Pour les acteurs de la communication qui gravitent autour des entreprises adaptées et de l'économie sociale et solidaire — un segment présent dans les grandes agglomérations régionales comme Poitiers ou Bordeaux —, ce type de reprise représente à la fois une continuité de clientèle et un signal que certains segments résistent mieux que d'autres à la pression collective.

Bordeaux Métropole : la communication institutionnelle, contrepoids visible

Pendant que les procédures s'accumulent dans le tissu privé, la sphère publique bordelaise affiche une activité de communication soutenue. Le dossier de presse publié par Bordeaux Métropole le 19 juin 2026 documente un chantier de 52 mois de travaux accompagné d'une « large communication institutionnelle » destinée à informer les riverains et usagers pendant toute la durée du projet, avec l'appui de la DRAC Nouvelle-Aquitaine. Ce type de commande publique — campagnes d'information, signalétique, relations avec les médias locaux — constitue pour les agences régionales un socle de revenus moins cyclique que la clientèle privée.

La distinction est structurante pour lire le secteur en juin 2026 : d'un côté, une demande privée fragilisée par les défaillances en cascade dans la restauration, le commerce et le conseil ; de l'autre, des donneurs d'ordre publics — métropoles, DRAC, collectivités — qui maintiennent leurs budgets de communication sur des projets pluriannuels. Les agences capables de travailler sur les deux registres absorbent mieux le choc que celles dépendantes d'un seul type de clientèle.

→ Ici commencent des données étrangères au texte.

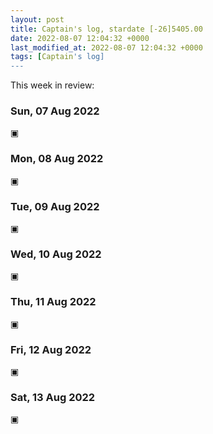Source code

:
 ```yaml
---
layout: post
title: Captain's log, stardate [-26]5405.00
date: 2022-08-07 12:04:32 +0000
last_modified_at: 2022-08-07 12:04:32 +0000
tags: [Captain's log]
---
```


This week in review:

<!-- more -->

### Sun, 07 Aug 2022

▣

### Mon, 08 Aug 2022

▣

### Tue, 09 Aug 2022

▣

### Wed, 10 Aug 2022

▣

### Thu, 11 Aug 2022

▣

### Fri, 12 Aug 2022

▣

### Sat, 13 Aug 2022

▣
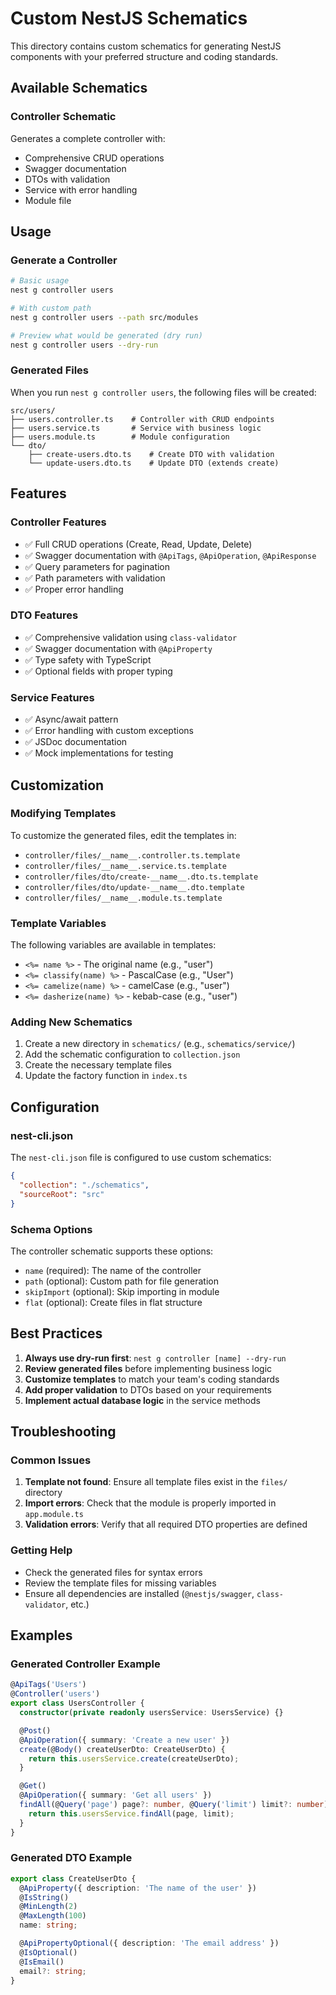# Custom NestJS Schematics

This directory contains custom schematics for generating NestJS components with your preferred structure and coding standards.

## Available Schematics

### Controller Schematic

Generates a complete controller with:
- Comprehensive CRUD operations
- Swagger documentation
- DTOs with validation
- Service with error handling
- Module file

## Usage

### Generate a Controller

```bash
# Basic usage
nest g controller users

# With custom path
nest g controller users --path src/modules

# Preview what would be generated (dry run)
nest g controller users --dry-run
```

### Generated Files

When you run `nest g controller users`, the following files will be created:

```
src/users/
├── users.controller.ts    # Controller with CRUD endpoints
├── users.service.ts       # Service with business logic
├── users.module.ts        # Module configuration
└── dto/
    ├── create-users.dto.ts    # Create DTO with validation
    └── update-users.dto.ts    # Update DTO (extends create)
```

## Features

### Controller Features
- ✅ Full CRUD operations (Create, Read, Update, Delete)
- ✅ Swagger documentation with `@ApiTags`, `@ApiOperation`, `@ApiResponse`
- ✅ Query parameters for pagination
- ✅ Path parameters with validation
- ✅ Proper error handling

### DTO Features
- ✅ Comprehensive validation using `class-validator`
- ✅ Swagger documentation with `@ApiProperty`
- ✅ Type safety with TypeScript
- ✅ Optional fields with proper typing

### Service Features
- ✅ Async/await pattern
- ✅ Error handling with custom exceptions
- ✅ JSDoc documentation
- ✅ Mock implementations for testing

## Customization

### Modifying Templates

To customize the generated files, edit the templates in:
- `controller/files/__name__.controller.ts.template`
- `controller/files/__name__.service.ts.template`
- `controller/files/dto/create-__name__.dto.ts.template`
- `controller/files/dto/update-__name__.dto.template`
- `controller/files/__name__.module.ts.template`

### Template Variables

The following variables are available in templates:
- `<%= name %>` - The original name (e.g., "user")
- `<%= classify(name) %>` - PascalCase (e.g., "User")
- `<%= camelize(name) %>` - camelCase (e.g., "user")
- `<%= dasherize(name) %>` - kebab-case (e.g., "user")

### Adding New Schematics

1. Create a new directory in `schematics/` (e.g., `schematics/service/`)
2. Add the schematic configuration to `collection.json`
3. Create the necessary template files
4. Update the factory function in `index.ts`

## Configuration

### nest-cli.json

The `nest-cli.json` file is configured to use custom schematics:

```json
{
  "collection": "./schematics",
  "sourceRoot": "src"
}
```

### Schema Options

The controller schematic supports these options:

- `name` (required): The name of the controller
- `path` (optional): Custom path for file generation
- `skipImport` (optional): Skip importing in module
- `flat` (optional): Create files in flat structure

## Best Practices

1. **Always use dry-run first**: `nest g controller [name] --dry-run`
2. **Review generated files** before implementing business logic
3. **Customize templates** to match your team's coding standards
4. **Add proper validation** to DTOs based on your requirements
5. **Implement actual database logic** in the service methods

## Troubleshooting

### Common Issues

1. **Template not found**: Ensure all template files exist in the `files/` directory
2. **Import errors**: Check that the module is properly imported in `app.module.ts`
3. **Validation errors**: Verify that all required DTO properties are defined

### Getting Help

- Check the generated files for syntax errors
- Review the template files for missing variables
- Ensure all dependencies are installed (`@nestjs/swagger`, `class-validator`, etc.)

## Examples

### Generated Controller Example

```typescript
@ApiTags('Users')
@Controller('users')
export class UsersController {
  constructor(private readonly usersService: UsersService) {}

  @Post()
  @ApiOperation({ summary: 'Create a new user' })
  create(@Body() createUserDto: CreateUserDto) {
    return this.usersService.create(createUserDto);
  }

  @Get()
  @ApiOperation({ summary: 'Get all users' })
  findAll(@Query('page') page?: number, @Query('limit') limit?: number) {
    return this.usersService.findAll(page, limit);
  }
}
```

### Generated DTO Example

```typescript
export class CreateUserDto {
  @ApiProperty({ description: 'The name of the user' })
  @IsString()
  @MinLength(2)
  @MaxLength(100)
  name: string;

  @ApiPropertyOptional({ description: 'The email address' })
  @IsOptional()
  @IsEmail()
  email?: string;
}
```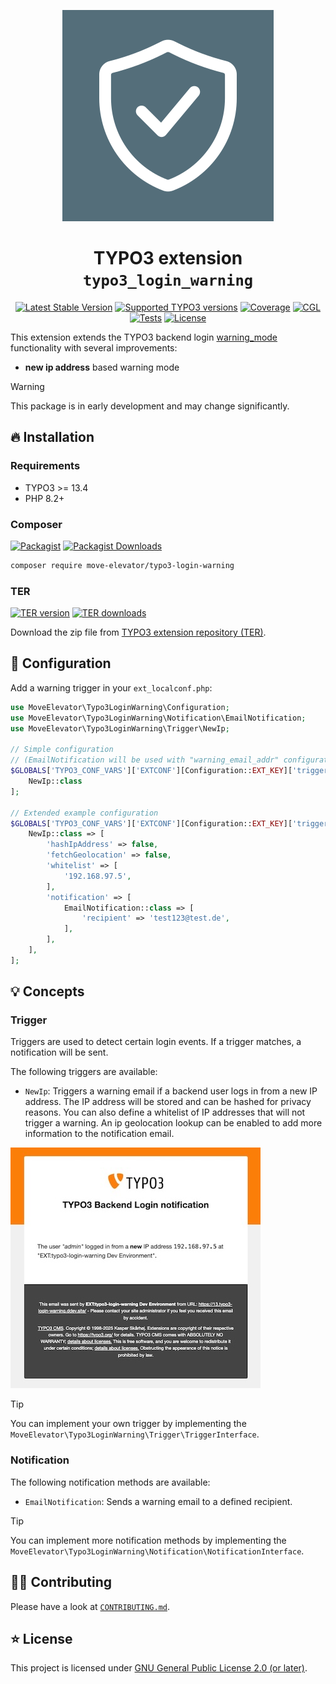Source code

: <div align="center">

![Extension icon](Resources/Public/Icons/Extension.svg)

# TYPO3 extension `typo3_login_warning`

[![Latest Stable Version](https://typo3-badges.dev/badge/typo3_login_warning/version/shields.svg)](https://extensions.typo3.org/extension/typo3_login_warning)
[![Supported TYPO3 versions](https://typo3-badges.dev/badge/typo3_login_warning/typo3/shields.svg)](https://extensions.typo3.org/extension/typo3_login_warning)
[![Coverage](https://img.shields.io/coverallsCoverage/github/move-elevator/typo3-login-warning?logo=coveralls)](https://coveralls.io/github/move-elevator/typo3-login-warning)
[![CGL](https://img.shields.io/github/actions/workflow/status/move-elevator/typo3-login-warning/cgl.yml?label=cgl&logo=github)](https://github.com/move-elevator/typo3-login-warning/actions/workflows/cgl.yml)
[![Tests](https://img.shields.io/github/actions/workflow/status/move-elevator/typo3-login-warning/tests.yml?label=tests&logo=github)](https://github.com/move-elevator/typo3-login-warning/actions/workflows/tests.yml)
[![License](https://poser.pugx.org/xima/typo3-login-warning/license)](LICENSE.md)

</div>

This extension extends the TYPO3 backend login [warning_mode](https://docs.typo3.org/m/typo3/reference-coreapi/main/en-us/Security/GuidelinesIntegrators/GlobalTypo3Options.html#security-global-typo3-options-warning-mode) functionality with several improvements:

- **new ip address** based warning mode

> [!WARNING]
> This package is in early development and may change significantly.

## 🔥 Installation

### Requirements

* TYPO3 >= 13.4
* PHP 8.2+

### Composer

[![Packagist](https://img.shields.io/packagist/v/move-elevator/typo3-login-warning?label=version&logo=packagist)](https://packagist.org/packages/move-elevator/typo3-login-warning)
[![Packagist Downloads](https://img.shields.io/packagist/dt/move-elevator/typo3-login-warning?color=brightgreen)](https://packagist.org/packages/move-elevator/typo3-login-warning)

``` bash
composer require move-elevator/typo3-login-warning
```

### TER

[![TER version](https://typo3-badges.dev/badge/typo3_login_warning/version/shields.svg)](https://extensions.typo3.org/extension/typo3_login_warning)
[![TER downloads](https://typo3-badges.dev/badge/typo3_login_warning/downloads/shields.svg)](https://extensions.typo3.org/extension/typo3_login_warning)

Download the zip file from [TYPO3 extension repository (TER)](https://extensions.typo3.org/extension/typo3_login_warning).

## 🧰 Configuration

Add a warning trigger in your `ext_localconf.php`:

```php
use MoveElevator\Typo3LoginWarning\Configuration;
use MoveElevator\Typo3LoginWarning\Notification\EmailNotification;
use MoveElevator\Typo3LoginWarning\Trigger\NewIp;

// Simple configuration
// (EmailNotification will be used with "warning_email_addr" configuration)
$GLOBALS['TYPO3_CONF_VARS']['EXTCONF'][Configuration::EXT_KEY]['trigger'] = [
    NewIp::class
];

// Extended example configuration 
$GLOBALS['TYPO3_CONF_VARS']['EXTCONF'][Configuration::EXT_KEY]['trigger'] = [
    NewIp::class => [
        'hashIpAddress' => false,
        'fetchGeolocation' => false,
        'whitelist' => [
            '192.168.97.5',
        ],
        'notification' => [
            EmailNotification::class => [
                'recipient' => 'test123@test.de',
            ],
        ],
    ],
];
```

## 💡 Concepts

### Trigger

Triggers are used to detect certain login events. If a trigger matches, a notification will be sent.

The following triggers are available:

- `NewIp`: Triggers a warning email if a backend user logs in from a new IP address. The IP address will be stored and can be hashed for privacy reasons. You can also define a whitelist of IP addresses that will not trigger a warning. An ip geolocation lookup can be enabled to add more information to the notification email.

![email.jpg](Documentation/Images/email.jpg)

> [!TIP]
> You can implement your own trigger by implementing the `MoveElevator\Typo3LoginWarning\Trigger\TriggerInterface`.

### Notification

The following notification methods are available:

- `EmailNotification`: Sends a warning email to a defined recipient.

> [!TIP]
> You can implement more notification methods by implementing the `MoveElevator\Typo3LoginWarning\Notification\NotificationInterface`.

## 🧑‍💻 Contributing

Please have a look at [`CONTRIBUTING.md`](CONTRIBUTING.md).

## ⭐ License

This project is licensed
under [GNU General Public License 2.0 (or later)](LICENSE.md).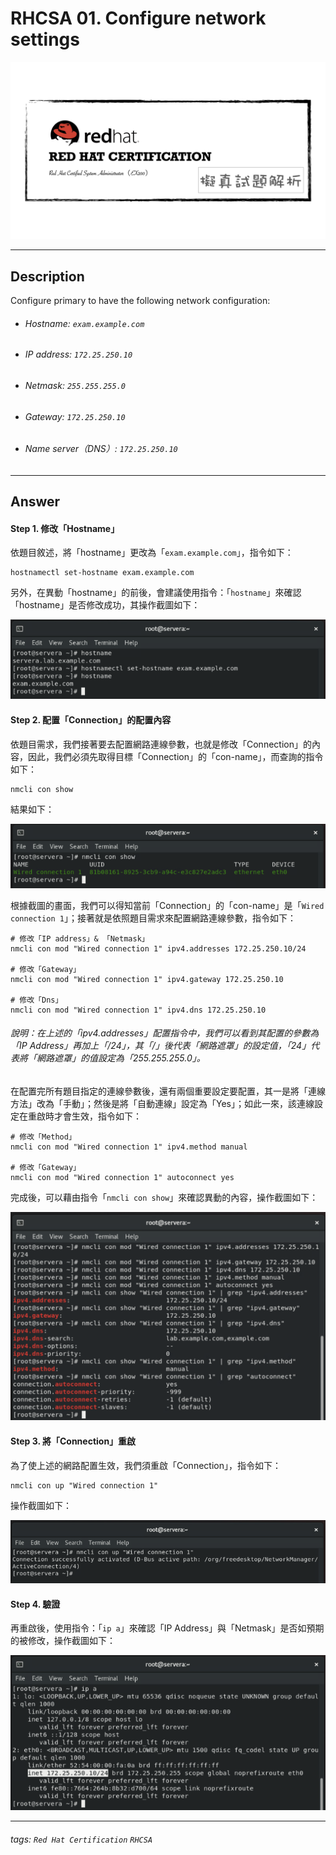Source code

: # RHCSA 01. Configure network settings

![](https://github.com/rickbsr/Certification-RedHat-RHCSA/blob/main/pics/redhat-rhcsa.png?raw=true)

---

## Description

Configure primary to have the following network configuration:

- ###### Hostname: `exam.example.com`

- ###### IP address: `172.25.250.10`

- ###### Netmask: `255.255.255.0`

- ###### Gateway: `172.25.250.10`

- ###### Name server（DNS）: `172.25.250.10`

---

## Answer

#### Step 1. 修改「Hostname」

依題目敘述，將「hostname」更改為「`exam.example.com`」，指令如下：

```shell
hostnamectl set-hostname exam.example.com
```

另外，在異動「hostname」的前後，會建議使用指令：「`hostname`」來確認「hostname」是否修改成功，其操作截圖如下：

![](https://github.com/rickbsr/Certification-RedHat-RHCSA/blob/main/pics/q01_set_hostname.png?raw=true)

#### Step 2. 配置「Connection」的配置內容

依題目需求，我們接著要去配置網路連線參數，也就是修改「Connection」的內容，因此，我們必須先取得目標「Connection」的「con-name」，而查詢的指令如下：

```shell
nmcli con show
```

結果如下：

![](https://github.com/rickbsr/Certification-RedHat-RHCSA/blob/main/pics/q01_con_show.png?raw=true)

根據截圖的畫面，我們可以得知當前「Connection」的「con-name」是「`Wired connection 1`」；接著就是依照題目需求來配置網路連線參數，指令如下：

```shell
# 修改「IP address」& 「Netmask」
nmcli con mod "Wired connection 1" ipv4.addresses 172.25.250.10/24

# 修改「Gateway」
nmcli con mod "Wired connection 1" ipv4.gateway 172.25.250.10

# 修改「Dns」
nmcli con mod "Wired connection 1" ipv4.dns 172.25.250.10
```

###### 說明：在上述的「ipv4.addresses」配置指令中，我們可以看到其配置的參數為「IP Address」再加上「/24」，其「/」後代表「網路遮罩」的設定值，「24」代表將「網路遮罩」的值設定為「255.255.255.0」。

在配置完所有題目指定的連線參數後，還有兩個重要設定要配置，其一是將「連線方法」改為「手動」；然後是將「自動連線」設定為「Yes」；如此一來，該連線設定在重啟時才會生效，指令如下：

```shell
# 修改「Method」
nmcli con mod "Wired connection 1" ipv4.method manual

# 修改「Gateway」
nmcli con mod "Wired connection 1" autoconnect yes
```

完成後，可以藉由指令「`nmcli con show`」來確認異動的內容，操作截圖如下：

![](https://github.com/rickbsr/Certification-RedHat-RHCSA/blob/main/pics/q01_con_mod.png?raw=true)

#### Step 3. 將「Connection」重啟

為了使上述的網路配置生效，我們須重啟「Connection」，指令如下：

```shell
nmcli con up "Wired connection 1"
```

操作截圖如下：

![](https://github.com/rickbsr/Certification-RedHat-RHCSA/blob/main/pics/q01_con_up.png?raw=true)

#### Step 4. 驗證

再重啟後，使用指令：「`ip a`」來確認「IP Address」與「Netmask」是否如預期的被修改，操作截圖如下：

![](https://github.com/rickbsr/Certification-RedHat-RHCSA/blob/main/pics/q01_verify.png?raw=true)

---

###### tags: `Red Hat Certification` `RHCSA`
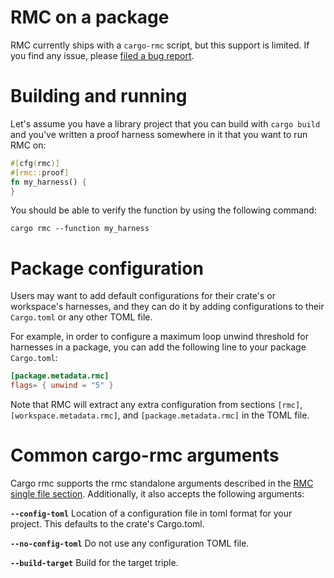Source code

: # RMC on a package

RMC currently ships with a `cargo-rmc` script, but this support is limited. If you find any issue, please [filed a bug report](https://github.com/model-checking/rmc/issues/new?assignees=&labels=bug&template=bug_report.md).

# Building and running

Let's assume you have a library project that you can build with `cargo build` and you've written a proof harness somewhere in it that you want to run RMC on:

```rust
#[cfg(rmc)]
#[rmc::proof]
fn my_harness() {
}
```

You should be able to verify the function by using the following command:
```shell
cargo rmc --function my_harness
```

# Package configuration

Users may want to add default configurations for their crate's or workspace's harnesses, and they can do it by adding configurations to their `Cargo.toml` or any other TOML file.

For example, in order to configure a maximum loop unwind threshold for harnesses in a package, you can add the following line to your package `Cargo.toml`:
```toml
[package.metadata.rmc]
flags= { unwind = "5" }
```

Note that RMC will extract any extra configuration from sections `[rmc]`, `[workspace.metadata.rmc]`, and `[package.metadata.rmc]` in the TOML file.

# Common cargo-rmc arguments

Cargo rmc supports the rmc standalone arguments described in the [RMC single file section](./rmc-single-file.md). Additionally, it also accepts the following arguments:

**`--config-toml`** Location of a configuration file in toml format for your project. This defaults to the crate's Cargo.toml.

**`--no-config-toml`** Do not use any configuration TOML file.

**`--build-target`** Build for the target triple.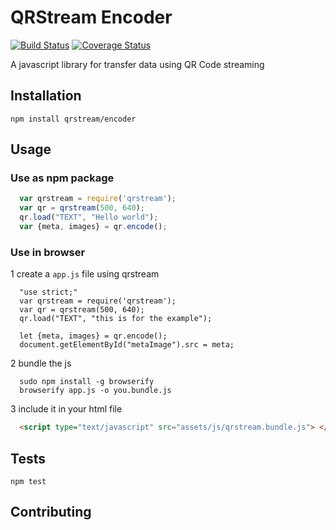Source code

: QRStream Encoder
=========

[![Build Status](https://travis-ci.org/qrstream/encoder.svg?branch=master)](https://travis-ci.org/qrstream/encoder)
[![Coverage Status](https://coveralls.io/repos/github/qrstream/encoder/badge.svg?branch=master)](https://coveralls.io/github/qrstream/encoder?branch=master)

A javascript library for transfer data using QR Code streaming

## Installation

  `npm install qrstream/encoder`

## Usage

### Use as npm package
  ``` javascript
    var qrstream = require('qrstream');
    var qr = qrstream(500, 640);
    qr.load("TEXT", "Hello world");
    var {meta, images} = qr.encode();
  ```

### Use in browser

  1 create a `app.js` file using qrstream
  ``` shell
    "use strict;"
    var qrstream = require('qrstream');
    var qr = qrstream(500, 640);
    qr.load("TEXT", "this is for the example");

    let {meta, images} = qr.encode();
    document.getElementById("metaImage").src = meta;
  ```

  2 bundle the js
  ``` shell
    sudo npm install -g browserify
    browserify app.js -o you.bundle.js
  ```

  3 include it in your html file
  ``` html
    <script type="text/javascript" src="assets/js/qrstream.bundle.js"> </script>
  ```

## Tests

  `npm test`

## Contributing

Le trimestre 1 2026 comme toile de fond : une région déjà sous pression

Les données de juin 2026 ne surgissent pas dans un vide. Altares, dans son bilan des défaillances au premier trimestre 2026 publié le 15 juin, cite explicitement la Nouvelle-Aquitaine parmi les régions en tension, aux côtés de Bourgogne-Franche-Comté et Centre-Val de Loire. Cette mention dans un classement national n'est pas anodine : elle signale que la région figure parmi celles dont l'évolution attire l'attention des analystes du risque crédit, au-delà du simple poids démographique.

Le +5% enregistré entre la période précédente et les trente derniers jours (511 puis 536 ouvertures) s'inscrit dans cette dynamique trimestrielle. Il ne s'agit pas d'un pic isolé mais d'une progression qui s'installe. Pour les cabinets de conseil en gestion et communication d'entreprise, cette accumulation crée un double effet : davantage de clients fragilisés à accompagner, mais aussi davantage de factures impayées quand la procédure collective intervient avant le règlement.

Placéco, dans son récapitulatif de la semaine du 15 au 19 juin, note qu'une entreprise régionale placée en redressement judiciaire depuis mars 2025 occupe encore l'actualité économique locale — signe que certaines procédures s'étirent sur plus d'un an sans résolution visible, mobilisant l'attention des partenaires, sous-traitants et créanciers bien au-delà de l'ouverture initiale.

Au total, les 536 procédures ouvertes en Nouvelle-Aquitaine sur trente jours, dont 7 dans le seul segment du conseil aux entreprises, dessinent un secteur de la communication pris en étau entre une clientèle privée qui vacille et une demande publique qui tient. La prochaine audience de référence identifiable reste la journée préventive régionale du 2 juillet 2026, mentionnée par Ouest-France, qui permettra de mesurer l'ampleur réelle des dossiers en souffrance avant qu'ils ne rejoignent les statistiques BODACC du mois suivant.